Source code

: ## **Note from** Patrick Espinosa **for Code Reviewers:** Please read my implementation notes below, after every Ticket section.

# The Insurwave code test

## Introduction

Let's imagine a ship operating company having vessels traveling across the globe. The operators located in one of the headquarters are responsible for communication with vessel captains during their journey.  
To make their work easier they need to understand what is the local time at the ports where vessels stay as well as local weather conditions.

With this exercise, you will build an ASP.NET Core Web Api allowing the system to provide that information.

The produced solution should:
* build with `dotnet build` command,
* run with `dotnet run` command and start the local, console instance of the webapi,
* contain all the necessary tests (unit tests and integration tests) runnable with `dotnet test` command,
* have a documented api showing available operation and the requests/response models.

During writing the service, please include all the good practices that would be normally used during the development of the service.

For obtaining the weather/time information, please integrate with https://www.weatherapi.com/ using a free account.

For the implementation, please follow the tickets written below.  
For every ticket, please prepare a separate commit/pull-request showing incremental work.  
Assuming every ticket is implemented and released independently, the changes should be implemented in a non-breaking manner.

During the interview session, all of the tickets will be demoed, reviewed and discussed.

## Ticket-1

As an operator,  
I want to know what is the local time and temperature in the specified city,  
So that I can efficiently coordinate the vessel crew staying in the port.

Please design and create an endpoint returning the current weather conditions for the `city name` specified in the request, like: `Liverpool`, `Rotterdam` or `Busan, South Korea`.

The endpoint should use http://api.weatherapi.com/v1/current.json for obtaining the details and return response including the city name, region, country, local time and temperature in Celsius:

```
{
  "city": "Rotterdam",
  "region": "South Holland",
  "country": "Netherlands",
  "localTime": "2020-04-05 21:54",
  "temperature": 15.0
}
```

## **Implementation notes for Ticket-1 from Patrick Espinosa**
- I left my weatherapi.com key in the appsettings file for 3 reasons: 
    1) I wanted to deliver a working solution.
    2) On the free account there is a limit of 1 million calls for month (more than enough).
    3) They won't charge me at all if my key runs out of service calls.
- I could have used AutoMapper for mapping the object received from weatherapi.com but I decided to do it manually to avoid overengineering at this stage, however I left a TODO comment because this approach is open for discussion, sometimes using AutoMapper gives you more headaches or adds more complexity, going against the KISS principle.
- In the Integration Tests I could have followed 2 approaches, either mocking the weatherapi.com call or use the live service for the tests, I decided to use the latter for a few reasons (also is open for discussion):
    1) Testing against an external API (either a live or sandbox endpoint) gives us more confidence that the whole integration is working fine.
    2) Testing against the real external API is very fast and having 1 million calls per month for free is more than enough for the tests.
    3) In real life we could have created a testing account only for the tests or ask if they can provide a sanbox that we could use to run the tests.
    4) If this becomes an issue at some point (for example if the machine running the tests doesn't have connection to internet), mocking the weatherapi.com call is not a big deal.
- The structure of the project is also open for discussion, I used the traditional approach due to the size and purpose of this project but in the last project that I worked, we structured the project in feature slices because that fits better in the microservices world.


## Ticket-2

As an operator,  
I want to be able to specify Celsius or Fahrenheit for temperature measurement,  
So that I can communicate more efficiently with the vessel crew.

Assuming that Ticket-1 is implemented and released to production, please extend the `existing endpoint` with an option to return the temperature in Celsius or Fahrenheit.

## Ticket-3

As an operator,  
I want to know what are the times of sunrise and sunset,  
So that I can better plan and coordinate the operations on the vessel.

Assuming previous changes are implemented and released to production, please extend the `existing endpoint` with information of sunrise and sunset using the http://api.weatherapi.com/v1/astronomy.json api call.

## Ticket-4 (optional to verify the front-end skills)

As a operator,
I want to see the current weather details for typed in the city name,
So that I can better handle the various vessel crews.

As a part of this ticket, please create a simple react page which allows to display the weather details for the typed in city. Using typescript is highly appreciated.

####

> **Work instruction**: Could you return exactly the stretch of the data above that starts at the line with "For obtaining the weather/time" and ends at the line with "- In the Integration", both lines included?

> **Result of this exercise**:
For obtaining the weather/time information, please integrate with https://www.weatherapi.com/ using a free account.

For the implementation, please follow the tickets written below.  
For every ticket, please prepare a separate commit/pull-request showing incremental work.  
Assuming every ticket is implemented and released independently, the changes should be implemented in a non-breaking manner.

During the interview session, all of the tickets will be demoed, reviewed and discussed.

## Ticket-1

As an operator,  
I want to know what is the local time and temperature in the specified city,  
So that I can efficiently coordinate the vessel crew staying in the port.

Please design and create an endpoint returning the current weather conditions for the `city name` specified in the request, like: `Liverpool`, `Rotterdam` or `Busan, South Korea`.

The endpoint should use http://api.weatherapi.com/v1/current.json for obtaining the details and return response including the city name, region, country, local time and temperature in Celsius:

```
{
  "city": "Rotterdam",
  "region": "South Holland",
  "country": "Netherlands",
  "localTime": "2020-04-05 21:54",
  "temperature": 15.0
}
```

## **Implementation notes for Ticket-1 from Patrick Espinosa**
- I left my weatherapi.com key in the appsettings file for 3 reasons: 
    1) I wanted to deliver a working solution.
    2) On the free account there is a limit of 1 million calls for month (more than enough).
    3) They won't charge me at all if my key runs out of service calls.
- I could have used AutoMapper for mapping the object received from weatherapi.com but I decided to do it manually to avoid overengineering at this stage, however I left a TODO comment because this approach is open for discussion, sometimes using AutoMapper gives you more headaches or adds more complexity, going against the KISS principle.
- In the Integration Tests I could have followed 2 approaches, either mocking the weatherapi.com call or use the live service for the tests, I decided to use the latter for a few reasons (also is open for discussion):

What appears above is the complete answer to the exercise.